La subversion par les plantes

C’est l’histoire d’un paisible et solitaire employé du cadastre qui, à la veille de la retraite, se met « à imaginer, comme d’autres rêvent d’accouplements, diverses formes de sédition ». Un noyau de pêche recraché sur le chemin du travail, et qui avait pris racine, lui a donné à méditer. Lui qui jusque-là trompait son ennui par des rituels dérisoires consacre désormais ses nuits et tout son temps libre à un dessein secret : il se fait patient jardinier de l’Apocalypse, semant dans les moindres failles de la civilisation urbaine les graines qui saperont ses bases et l’enseveliront sous un exubérant chaos végétal. Son idée n’a rien d’extravagant : en 1897, nous apprend-il, aux Etats-Unis, la jacinthe d’eau, « pas plus grosse qu’une salade », causait de tels dégâts - « invasion, débordements, chaussées rompues, accrocs divers, cultures étouffées sous le poids de la mauvaise herbe » - qu’il avait fallu envoyer l’armée. On a tendance à l’oublier : « En temps ordinaire seul un acharnement de tous les instants empêche la ville de sombrer sous les arbres - et, sinon les arbres, les fougères, les mousses, les pissenlits, l’herbe-aux-gueux et la rue fétide. Seul un aveuglement tout aussi permanent permet d’oublier que, tous les ans, dans nos murs, vingt-sept mille grains de pollen de toutes espèces se déposent sur un seul centimètre carré. »

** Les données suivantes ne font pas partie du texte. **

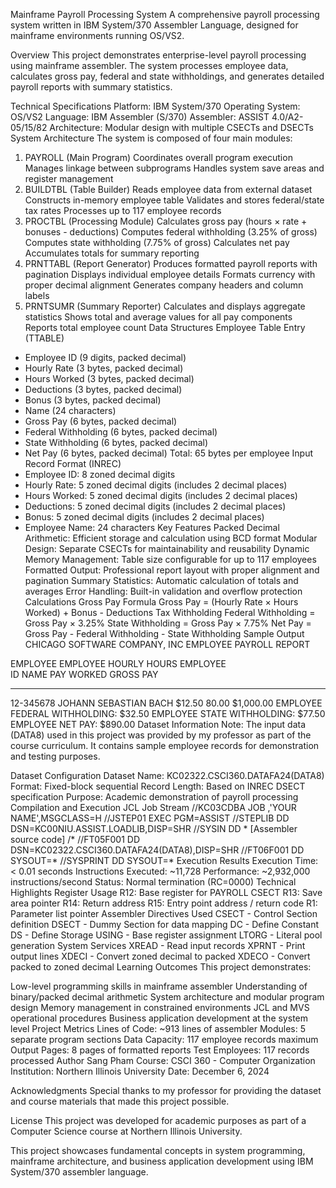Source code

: Mainframe Payroll Processing System
A comprehensive payroll processing system written in IBM System/370 Assembler Language, designed for mainframe environments running OS/VS2.

Overview
This project demonstrates enterprise-level payroll processing using mainframe assembler. The system processes employee data, calculates gross pay, federal and state withholdings, and generates detailed payroll reports with summary statistics.

Technical Specifications
Platform: IBM System/370
Operating System: OS/VS2
Language: IBM Assembler (S/370)
Assembler: ASSIST 4.0/A2-05/15/82
Architecture: Modular design with multiple CSECTs and DSECTs
System Architecture
The system is composed of four main modules:

1. PAYROLL (Main Program)
Coordinates overall program execution
Manages linkage between subprograms
Handles system save areas and register management
2. BUILDTBL (Table Builder)
Reads employee data from external dataset
Constructs in-memory employee table
Validates and stores federal/state tax rates
Processes up to 117 employee records
3. PROCTBL (Processing Module)
Calculates gross pay (hours × rate + bonuses - deductions)
Computes federal withholding (3.25% of gross)
Computes state withholding (7.75% of gross)
Calculates net pay
Accumulates totals for summary reporting
4. PRNTTABL (Report Generator)
Produces formatted payroll reports with pagination
Displays individual employee details
Formats currency with proper decimal alignment
Generates company headers and column labels
5. PRNTSUMR (Summary Reporter)
Calculates and displays aggregate statistics
Shows total and average values for all pay components
Reports total employee count
Data Structures
Employee Table Entry (TTABLE)
- Employee ID (9 digits, packed decimal)
- Hourly Rate (3 bytes, packed decimal)
- Hours Worked (3 bytes, packed decimal)
- Deductions (3 bytes, packed decimal)
- Bonus (3 bytes, packed decimal)
- Name (24 characters)
- Gross Pay (6 bytes, packed decimal)
- Federal Withholding (6 bytes, packed decimal)
- State Withholding (6 bytes, packed decimal)
- Net Pay (6 bytes, packed decimal)
Total: 65 bytes per employee
Input Record Format (INREC)
- Employee ID: 8 zoned decimal digits
- Hourly Rate: 5 zoned decimal digits (includes 2 decimal places)
- Hours Worked: 5 zoned decimal digits (includes 2 decimal places)
- Deductions: 5 zoned decimal digits (includes 2 decimal places)
- Bonus: 5 zoned decimal digits (includes 2 decimal places)
- Employee Name: 24 characters
Key Features
Packed Decimal Arithmetic: Efficient storage and calculation using BCD format
Modular Design: Separate CSECTs for maintainability and reusability
Dynamic Memory Management: Table size configurable for up to 117 employees
Formatted Output: Professional report layout with proper alignment and pagination
Summary Statistics: Automatic calculation of totals and averages
Error Handling: Built-in validation and overflow protection
Calculations
Gross Pay Formula
Gross Pay = (Hourly Rate × Hours Worked) + Bonus - Deductions
Tax Withholding
Federal Withholding = Gross Pay × 3.25%
State Withholding = Gross Pay × 7.75%
Net Pay = Gross Pay - Federal Withholding - State Withholding
Sample Output
                          CHICAGO SOFTWARE COMPANY, INC
                              EMPLOYEE PAYROLL REPORT

EMPLOYEE   EMPLOYEE                     HOURLY     HOURS            EMPLOYEE    
ID         NAME                            PAY    WORKED           GROSS PAY   
---------  -------------------------   -------   -------     ---------------   

12-345678  JOHANN SEBASTIAN BACH        $12.50     80.00           $1,000.00
           EMPLOYEE FEDERAL WITHHOLDING: $32.50
           EMPLOYEE STATE WITHHOLDING: $77.50
           EMPLOYEE NET PAY: $890.00
Dataset Information
Note: The input data (DATA8) used in this project was provided by my professor as part of the course curriculum. It contains sample employee records for demonstration and testing purposes.

Dataset Configuration
Dataset Name: KC02322.CSCI360.DATAFA24(DATA8)
Format: Fixed-block sequential
Record Length: Based on INREC DSECT specification
Purpose: Academic demonstration of payroll processing
Compilation and Execution
JCL Job Stream
//KC03CDBA JOB ,'YOUR NAME',MSGCLASS=H
//JSTEP01  EXEC PGM=ASSIST
//STEPLIB  DD DSN=KC00NIU.ASSIST.LOADLIB,DISP=SHR
//SYSIN    DD *
    [Assembler source code]
/*
//FT05F001 DD DSN=KC02322.CSCI360.DATAFA24(DATA8),DISP=SHR
//FT06F001 DD SYSOUT=*
//SYSPRINT DD SYSOUT=*
Execution Results
Execution Time: < 0.01 seconds
Instructions Executed: ~11,728
Performance: ~2,932,000 instructions/second
Status: Normal termination (RC=0000)
Technical Highlights
Register Usage
R12: Base register for PAYROLL CSECT
R13: Save area pointer
R14: Return address
R15: Entry point address / return code
R1: Parameter list pointer
Assembler Directives Used
CSECT - Control Section definition
DSECT - Dummy Section for data mapping
DC - Define Constant
DS - Define Storage
USING - Base register assignment
LTORG - Literal pool generation
System Services
XREAD - Read input records
XPRNT - Print output lines
XDECI - Convert zoned decimal to packed
XDECO - Convert packed to zoned decimal
Learning Outcomes
This project demonstrates:

Low-level programming skills in mainframe assembler
Understanding of binary/packed decimal arithmetic
System architecture and modular program design
Memory management in constrained environments
JCL and MVS operational procedures
Business application development at the system level
Project Metrics
Lines of Code: ~913 lines of assembler
Modules: 5 separate program sections
Data Capacity: 117 employee records maximum
Output Pages: 8 pages of formatted reports
Test Employees: 117 records processed
Author
Sang Pham
Course: CSCI 360 - Computer Organization
Institution: Northern Illinois University
Date: December 6, 2024

Acknowledgments
Special thanks to my professor for providing the dataset and course materials that made this project possible.

License
This project was developed for academic purposes as part of a Computer Science course at Northern Illinois University.

This project showcases fundamental concepts in system programming, mainframe architecture, and business application development using IBM System/370 assembler language.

Le narrateur de Pierre Senges ne veut pas qu’on se méprenne : son but est bien d’en finir, et non de refaire de la planète un Eden inviolé. Il imiterait volontiers ces prisonniers qui, astreints à des travaux de jardinage d’utilité publique, avaient semé leurs graines de façon à ce que la floraison trace sur les pelouses les insultes les plus grossières. Sa vision des plantes est tout sauf idyllique : il les aime glauques et vaseuses autant que primesautières et évanescentes - tant que ça pousse... La pollution ne le dérange pas, au contraire : il trouve très intéressantes les herbes nitrophytes qui prolifèrent à proximité des décharges et des cheminées d’usines. C’est qu’« être de mauvais augure aide à prendre la vie du bon côté », aussi. Cependant, il sait qu’il doit faire preuve d’un minimum d’hypocrisie s’il ne veut pas attirer les soupçons sur ses étranges activités : « Le jardinier devra faire en sorte que chacun, se trompant, assimile son apocalypse aux jardins de Cythère ou d’Adonis, aux banquets de rose et de miel : il devra, comme ces petits trafiquants en quête de couverture honorable, dissimuler son apocalypse derrière des utopies agraires - peut-être aussi : écologiques, hippies, prêchant le naturel pour semer le poison. »

Le narrateur a beau dire « cataclysme »,
on entend « paradis »

On est donc fixé sur le sort atroce réservé à l’humanité. Il ne s’agit de rien d’autre, nous répète-t-on avec insistance, que de préparer notre mort. Et pourtant... Pourtant, on n’arrive pas à considérer l’entreprise comme criminelle, encore moins à s’en indigner. Bien au contraire : la lecture de Ruines-de-Rome procure un plaisir incroyable. La perspective de voir réintroduire du jeu et de l’imprévu dans un quotidien morne, et se gripper les rouages d’une société peu satisfaisante, a toujours quelque chose d’excitant, que le rôle joué par la végétation porte ici à son paroxysme. Rien à faire : le narrateur a beau dire « cataclysme », on entend « paradis ». Ce paradis, le héros de Pierre Senges en fait d’ailleurs lui-même une évocation sublime. Quand il n’est pas en vadrouille, occupé à ses semailles, il a une autre occupation : il lit la Bible à l’envers. Ce qui implique cet étourdissant rembobinage : « Lire les Ecritures en remontant leur cours signifie, pour finir, retourner dans ce paradis à la façon du fils prodigue, être accueilli par un pardon qui est l’envers d’une colère mais n’ouvre pas grand ses bras pour autant, être accueilli par un serpent qui ravale ses conseils et fait office de concierge, inaugurer sa nouvelle villégiature par un strip-tease définitif renonçant une fois pour toutes à la culotte de feuille de figuier, et terminer tout nu parmi les jujubiers - enfin pénétrer plus profondément dans l’Eden, renoncer au travail comme à la mort et recracher le fruit pour connaître un semblant de paix. »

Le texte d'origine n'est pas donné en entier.